During the first world war, cinema provided a new medium. In August 1916, the British War Office released a feature-length film, The Battle of the Somme, mixing documentary footage with staged recreations. It was an extraordinary success: 20 million people saw it during its first few weeks of release. There was widespread anxiety, though, about graphic images of casualties, and whether exhibiting them turned war into a gruesome form of entertainment. The Manchester Guardian reasoned at the time about the disturbing footage: “This is what war means, and it is right that our people should be made to feel the horror of it and realise that it is not merely a lively game that goes on in newspapers.” Similar arguments about graphic images and videos continue on social media today.
In the 1960s, the conflict in Vietnam was described as the first “television war”, with combat footage broadcast nightly across the US. There is still debate among historians about the extent to which this affected public opinion. In February 1968, shortly after the Tet offensive, CBS anchor Walter Cronkite sombrely told his audience that “we are mired in stalemate”. President Lyndon B Johnson
is said to have remarked: “If I’ve lost Cronkite, I’ve lost Middle America.” A few weeks later, he announced that he would not seek another term as president. There were many factors in turning American public opinion against the fighting, but Cronkite’s moderate assessment does seem to have had an impact on the commander-in-chief.
The war in Ukraine is not the first in the age of social media. More than a decade ago, the series of uprisings known as the Arab spring spread in part because of the speed and effectiveness of online communication. One Egyptian man was reportedly so taken by the role social media had played that he named his first daughter Facebook
Jamal Ibrahim. More recently, the conflict in Syria has been described as the most socially mediated in history – at least, that is, until the invasion of Ukraine.
Every new communication technology has brought with it a debate on the ethics and credibility of wartime information. In Fenton’s most famous Crimean photograph, Valley of the Shadow of Death, cannonballs are thought to have been moved into the road to create a more dramatic composition. The use of propaganda by warring parties goes back to the ancient world, and social media is only the latest vehicle for this. But there are significant ways in which it does change the game. Among these is the sheer speed and quantity of information. That, in turn, has increased the need for swift and comprehensive counter-propaganda: information that may be true but is damaging to one’s own side must be discredited before it can take hold. Russian influencers on social media such as Telegram now respond immediately to any evidence of atrocities by declaring it fake or blaming it on Ukrainians.

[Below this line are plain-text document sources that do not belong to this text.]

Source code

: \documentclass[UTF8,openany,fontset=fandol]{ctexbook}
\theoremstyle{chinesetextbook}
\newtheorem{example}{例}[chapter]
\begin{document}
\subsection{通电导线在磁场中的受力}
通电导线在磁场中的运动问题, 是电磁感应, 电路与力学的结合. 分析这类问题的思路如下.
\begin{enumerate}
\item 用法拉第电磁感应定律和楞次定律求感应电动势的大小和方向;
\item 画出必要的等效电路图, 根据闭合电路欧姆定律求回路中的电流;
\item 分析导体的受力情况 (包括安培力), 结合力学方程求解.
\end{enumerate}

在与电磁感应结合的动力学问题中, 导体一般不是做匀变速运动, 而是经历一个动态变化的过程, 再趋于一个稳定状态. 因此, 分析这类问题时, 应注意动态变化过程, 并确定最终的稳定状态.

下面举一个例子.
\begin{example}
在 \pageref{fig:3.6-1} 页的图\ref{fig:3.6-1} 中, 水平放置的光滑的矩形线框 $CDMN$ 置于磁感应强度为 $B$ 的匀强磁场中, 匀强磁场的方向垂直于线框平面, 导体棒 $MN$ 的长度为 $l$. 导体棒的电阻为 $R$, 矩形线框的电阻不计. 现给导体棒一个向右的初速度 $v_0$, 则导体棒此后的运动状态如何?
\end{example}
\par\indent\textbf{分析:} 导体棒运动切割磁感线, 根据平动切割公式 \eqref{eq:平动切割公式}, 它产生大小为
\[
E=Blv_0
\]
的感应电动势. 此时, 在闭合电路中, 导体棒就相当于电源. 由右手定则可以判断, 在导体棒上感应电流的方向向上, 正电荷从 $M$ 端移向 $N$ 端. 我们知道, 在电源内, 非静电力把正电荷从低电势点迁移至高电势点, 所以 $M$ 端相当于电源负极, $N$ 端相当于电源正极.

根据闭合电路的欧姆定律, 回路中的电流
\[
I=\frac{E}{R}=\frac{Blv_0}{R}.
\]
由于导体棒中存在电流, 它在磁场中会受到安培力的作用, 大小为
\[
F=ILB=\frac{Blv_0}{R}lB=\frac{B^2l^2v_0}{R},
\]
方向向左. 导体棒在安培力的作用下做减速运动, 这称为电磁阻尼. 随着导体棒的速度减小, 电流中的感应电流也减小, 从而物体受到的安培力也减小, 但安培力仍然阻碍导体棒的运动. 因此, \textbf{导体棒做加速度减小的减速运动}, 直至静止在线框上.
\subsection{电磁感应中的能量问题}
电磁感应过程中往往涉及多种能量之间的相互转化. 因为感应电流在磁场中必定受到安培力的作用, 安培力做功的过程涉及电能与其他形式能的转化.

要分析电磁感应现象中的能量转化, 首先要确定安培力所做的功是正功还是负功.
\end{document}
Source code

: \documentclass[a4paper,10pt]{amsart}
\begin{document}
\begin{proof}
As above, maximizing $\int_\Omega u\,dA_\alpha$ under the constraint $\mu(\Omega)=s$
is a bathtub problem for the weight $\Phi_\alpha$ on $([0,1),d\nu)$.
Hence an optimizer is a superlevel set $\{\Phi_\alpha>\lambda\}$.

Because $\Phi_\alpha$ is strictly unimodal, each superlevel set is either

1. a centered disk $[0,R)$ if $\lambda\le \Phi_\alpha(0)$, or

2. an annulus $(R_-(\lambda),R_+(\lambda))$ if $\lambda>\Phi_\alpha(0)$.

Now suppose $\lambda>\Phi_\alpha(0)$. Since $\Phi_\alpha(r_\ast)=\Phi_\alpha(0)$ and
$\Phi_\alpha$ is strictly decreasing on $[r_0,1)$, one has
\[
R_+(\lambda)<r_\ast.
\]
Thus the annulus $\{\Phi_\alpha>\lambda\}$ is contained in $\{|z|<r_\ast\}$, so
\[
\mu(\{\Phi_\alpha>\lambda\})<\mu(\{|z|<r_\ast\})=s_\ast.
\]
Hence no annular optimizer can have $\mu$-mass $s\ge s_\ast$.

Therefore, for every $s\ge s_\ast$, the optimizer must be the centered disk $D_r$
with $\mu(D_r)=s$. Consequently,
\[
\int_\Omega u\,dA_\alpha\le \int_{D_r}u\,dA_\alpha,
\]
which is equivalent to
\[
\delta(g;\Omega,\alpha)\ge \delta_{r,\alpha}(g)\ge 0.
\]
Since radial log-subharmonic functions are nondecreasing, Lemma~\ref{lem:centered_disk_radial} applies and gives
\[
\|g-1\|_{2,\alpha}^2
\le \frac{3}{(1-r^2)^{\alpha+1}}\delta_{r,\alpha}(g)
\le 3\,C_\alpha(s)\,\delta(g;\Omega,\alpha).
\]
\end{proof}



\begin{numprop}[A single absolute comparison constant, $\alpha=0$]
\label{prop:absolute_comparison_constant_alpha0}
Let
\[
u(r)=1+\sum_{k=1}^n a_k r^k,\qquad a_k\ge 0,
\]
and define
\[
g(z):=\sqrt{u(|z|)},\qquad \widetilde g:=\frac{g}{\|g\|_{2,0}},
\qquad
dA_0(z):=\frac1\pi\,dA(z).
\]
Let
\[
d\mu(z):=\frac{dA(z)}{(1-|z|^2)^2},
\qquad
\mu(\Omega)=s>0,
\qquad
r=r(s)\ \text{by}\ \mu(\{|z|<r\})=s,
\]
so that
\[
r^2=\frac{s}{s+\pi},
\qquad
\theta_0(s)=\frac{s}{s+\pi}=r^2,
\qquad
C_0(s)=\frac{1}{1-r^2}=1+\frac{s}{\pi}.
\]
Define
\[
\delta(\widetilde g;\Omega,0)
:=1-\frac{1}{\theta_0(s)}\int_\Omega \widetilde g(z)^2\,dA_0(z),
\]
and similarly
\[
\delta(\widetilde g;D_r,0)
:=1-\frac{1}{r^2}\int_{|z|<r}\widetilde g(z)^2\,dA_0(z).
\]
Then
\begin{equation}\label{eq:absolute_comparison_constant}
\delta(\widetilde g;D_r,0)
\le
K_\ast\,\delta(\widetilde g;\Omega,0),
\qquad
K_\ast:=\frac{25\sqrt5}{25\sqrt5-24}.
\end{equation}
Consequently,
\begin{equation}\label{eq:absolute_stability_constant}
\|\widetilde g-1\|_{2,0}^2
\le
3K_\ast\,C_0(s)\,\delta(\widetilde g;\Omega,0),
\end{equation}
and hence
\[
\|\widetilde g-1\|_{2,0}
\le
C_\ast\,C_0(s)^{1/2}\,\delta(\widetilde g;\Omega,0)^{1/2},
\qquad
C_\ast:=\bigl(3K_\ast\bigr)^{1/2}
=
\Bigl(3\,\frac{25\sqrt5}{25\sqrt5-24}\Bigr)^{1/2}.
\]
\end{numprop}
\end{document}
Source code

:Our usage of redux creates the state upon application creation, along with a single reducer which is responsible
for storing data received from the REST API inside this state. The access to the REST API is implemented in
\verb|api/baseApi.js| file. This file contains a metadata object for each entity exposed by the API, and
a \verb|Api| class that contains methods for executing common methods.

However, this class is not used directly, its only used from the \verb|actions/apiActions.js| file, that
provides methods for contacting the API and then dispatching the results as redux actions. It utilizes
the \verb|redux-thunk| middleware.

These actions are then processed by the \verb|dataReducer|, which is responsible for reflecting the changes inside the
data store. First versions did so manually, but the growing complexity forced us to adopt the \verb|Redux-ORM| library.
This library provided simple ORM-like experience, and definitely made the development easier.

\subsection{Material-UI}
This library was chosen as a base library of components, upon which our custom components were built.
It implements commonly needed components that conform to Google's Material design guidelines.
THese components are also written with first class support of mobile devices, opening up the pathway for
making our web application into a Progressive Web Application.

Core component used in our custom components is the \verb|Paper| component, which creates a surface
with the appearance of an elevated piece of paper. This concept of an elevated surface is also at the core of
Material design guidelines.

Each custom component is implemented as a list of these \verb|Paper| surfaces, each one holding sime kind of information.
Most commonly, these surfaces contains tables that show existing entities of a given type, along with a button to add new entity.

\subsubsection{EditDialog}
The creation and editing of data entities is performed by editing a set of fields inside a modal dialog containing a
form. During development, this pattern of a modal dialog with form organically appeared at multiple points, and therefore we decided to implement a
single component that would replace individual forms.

Wartime information, however it is delivered, can affect decisions made by power-brokers and influence national – or global – public opinion. It may boost or lower the morale of troops, and of civilians caught up in the fighting. Social media advances on earlier technologies by radically increasing the speed of information delivery and the size of its audience, and by empowering individuals to share their own versions of events – for better or worse. As for the course of fighting itself, there is always more to the picture than information, however much of it is pumped out. The way a war unfolds may be swayed by the competence of leadership or troops, materiel, supply lines, the weather, or even luck. As generations of propagandists have already discovered, the facts on the ground may in the end disrupt even the most carefully constructed narrative.